■ Work task ■
Keep only the lines of the listing that include the word "访问字段A", and copy them.
---- Dataset content
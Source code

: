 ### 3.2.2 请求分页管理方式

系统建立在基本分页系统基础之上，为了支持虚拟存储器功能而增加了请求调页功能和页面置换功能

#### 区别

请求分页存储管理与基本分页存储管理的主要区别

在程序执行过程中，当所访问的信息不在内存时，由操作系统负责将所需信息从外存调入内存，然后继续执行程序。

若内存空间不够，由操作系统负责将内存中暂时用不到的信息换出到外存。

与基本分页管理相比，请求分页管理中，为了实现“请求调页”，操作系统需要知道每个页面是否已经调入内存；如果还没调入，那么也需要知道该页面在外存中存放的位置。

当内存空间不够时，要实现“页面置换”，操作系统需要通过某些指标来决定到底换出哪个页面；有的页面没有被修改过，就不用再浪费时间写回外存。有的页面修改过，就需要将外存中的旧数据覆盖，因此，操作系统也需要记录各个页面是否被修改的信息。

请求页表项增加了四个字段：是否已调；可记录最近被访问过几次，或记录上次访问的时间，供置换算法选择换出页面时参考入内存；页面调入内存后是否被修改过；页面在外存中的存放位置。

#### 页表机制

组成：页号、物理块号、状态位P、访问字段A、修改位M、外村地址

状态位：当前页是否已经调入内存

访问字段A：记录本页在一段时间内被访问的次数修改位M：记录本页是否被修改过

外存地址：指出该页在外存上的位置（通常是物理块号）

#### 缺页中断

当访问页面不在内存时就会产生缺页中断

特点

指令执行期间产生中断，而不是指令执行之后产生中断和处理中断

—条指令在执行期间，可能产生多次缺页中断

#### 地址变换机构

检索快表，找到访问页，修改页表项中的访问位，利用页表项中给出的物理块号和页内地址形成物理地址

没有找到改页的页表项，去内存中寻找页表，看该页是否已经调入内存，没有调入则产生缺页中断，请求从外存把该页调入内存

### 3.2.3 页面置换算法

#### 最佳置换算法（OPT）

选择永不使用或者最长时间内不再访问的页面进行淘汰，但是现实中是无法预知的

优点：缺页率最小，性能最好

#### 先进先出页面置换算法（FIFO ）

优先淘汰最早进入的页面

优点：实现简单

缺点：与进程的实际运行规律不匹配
--------
■ Solution for this problem ■
组成：页号、物理块号、状态位P、访问字段A、修改位M、外村地址
访问字段A：记录本页在一段时间内被访问的次数修改位M：记录本页是否被修改过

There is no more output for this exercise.